### DIRECTIONS FOR THIS TASK
Some entries follow. Reproduce exactly the lines starting at the one with "IDE or build" and stopping after the one with "#### pnpm Installation Issues".

### INPUT DATA
==================================================

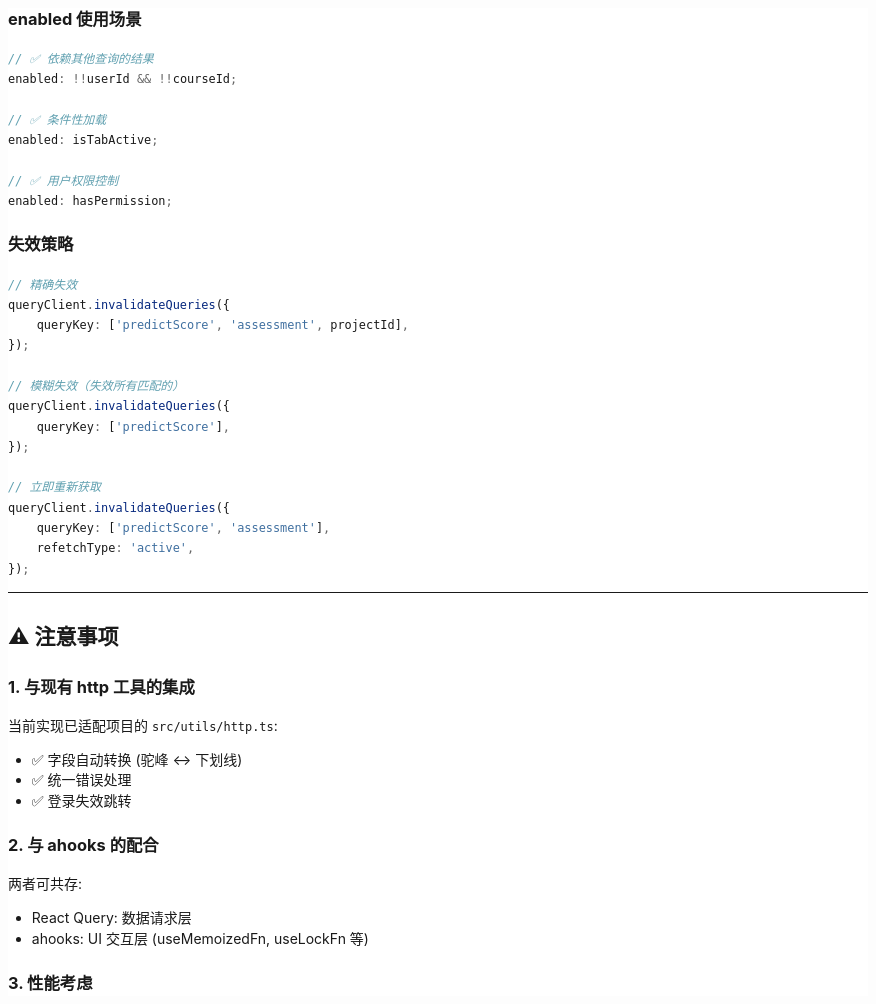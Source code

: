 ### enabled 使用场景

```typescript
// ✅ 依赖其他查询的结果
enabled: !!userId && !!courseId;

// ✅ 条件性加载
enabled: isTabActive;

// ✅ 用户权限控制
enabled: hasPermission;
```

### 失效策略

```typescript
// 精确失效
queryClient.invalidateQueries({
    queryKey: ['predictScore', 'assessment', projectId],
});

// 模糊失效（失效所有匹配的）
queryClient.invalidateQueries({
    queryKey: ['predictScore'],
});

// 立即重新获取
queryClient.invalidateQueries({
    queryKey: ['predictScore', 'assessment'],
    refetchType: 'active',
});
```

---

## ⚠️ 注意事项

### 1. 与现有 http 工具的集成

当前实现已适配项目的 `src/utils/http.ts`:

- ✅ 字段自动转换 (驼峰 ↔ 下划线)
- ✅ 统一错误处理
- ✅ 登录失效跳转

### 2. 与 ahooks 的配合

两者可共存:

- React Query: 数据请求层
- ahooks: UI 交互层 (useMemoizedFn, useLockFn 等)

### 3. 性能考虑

==================================================

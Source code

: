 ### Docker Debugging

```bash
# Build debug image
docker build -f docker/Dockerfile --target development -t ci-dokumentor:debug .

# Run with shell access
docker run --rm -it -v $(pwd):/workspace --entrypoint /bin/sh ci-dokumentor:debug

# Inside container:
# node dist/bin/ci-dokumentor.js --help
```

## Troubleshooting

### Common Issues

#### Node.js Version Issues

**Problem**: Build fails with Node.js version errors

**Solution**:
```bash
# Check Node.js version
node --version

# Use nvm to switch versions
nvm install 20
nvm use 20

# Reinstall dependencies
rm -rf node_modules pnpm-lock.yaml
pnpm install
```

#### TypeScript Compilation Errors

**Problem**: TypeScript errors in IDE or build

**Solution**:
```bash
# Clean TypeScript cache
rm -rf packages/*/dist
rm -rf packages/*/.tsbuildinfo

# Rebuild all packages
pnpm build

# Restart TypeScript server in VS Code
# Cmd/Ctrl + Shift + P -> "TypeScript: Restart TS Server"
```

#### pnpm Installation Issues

==================================================

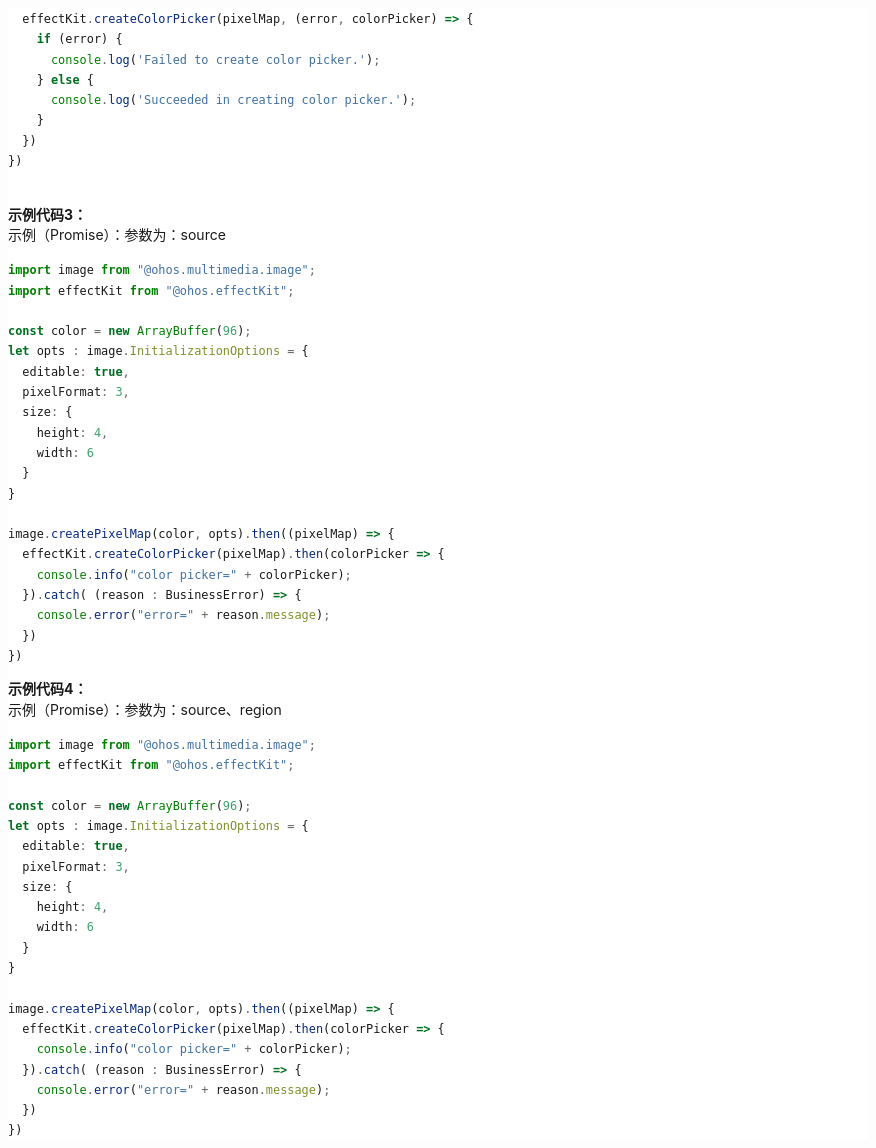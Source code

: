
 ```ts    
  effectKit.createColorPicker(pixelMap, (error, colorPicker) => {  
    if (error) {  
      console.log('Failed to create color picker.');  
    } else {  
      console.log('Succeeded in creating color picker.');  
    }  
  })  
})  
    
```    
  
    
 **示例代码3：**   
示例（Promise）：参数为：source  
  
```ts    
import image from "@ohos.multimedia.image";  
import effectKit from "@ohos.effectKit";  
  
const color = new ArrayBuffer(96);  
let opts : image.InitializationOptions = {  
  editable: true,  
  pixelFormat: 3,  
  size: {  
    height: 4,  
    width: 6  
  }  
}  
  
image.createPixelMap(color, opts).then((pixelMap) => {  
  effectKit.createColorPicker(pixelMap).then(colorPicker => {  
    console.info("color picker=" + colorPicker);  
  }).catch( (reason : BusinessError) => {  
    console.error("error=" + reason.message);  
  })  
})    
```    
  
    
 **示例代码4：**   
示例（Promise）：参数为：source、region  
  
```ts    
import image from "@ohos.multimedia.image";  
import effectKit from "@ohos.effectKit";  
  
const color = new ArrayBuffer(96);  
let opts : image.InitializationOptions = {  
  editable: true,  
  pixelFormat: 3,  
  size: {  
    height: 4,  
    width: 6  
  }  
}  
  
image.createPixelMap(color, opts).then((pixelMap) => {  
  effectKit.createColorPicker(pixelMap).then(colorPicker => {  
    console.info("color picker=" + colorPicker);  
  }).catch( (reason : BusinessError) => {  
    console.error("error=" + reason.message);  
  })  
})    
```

==================================================

### ANSWER FOR THE TASK
**Problem**: TypeScript errors in IDE or build

**Solution**:
```bash
# Clean TypeScript cache
rm -rf packages/*/dist
rm -rf packages/*/.tsbuildinfo

# Rebuild all packages
pnpm build

# Restart TypeScript server in VS Code
# Cmd/Ctrl + Shift + P -> "TypeScript: Restart TS Server"
```

#### pnpm Installation Issues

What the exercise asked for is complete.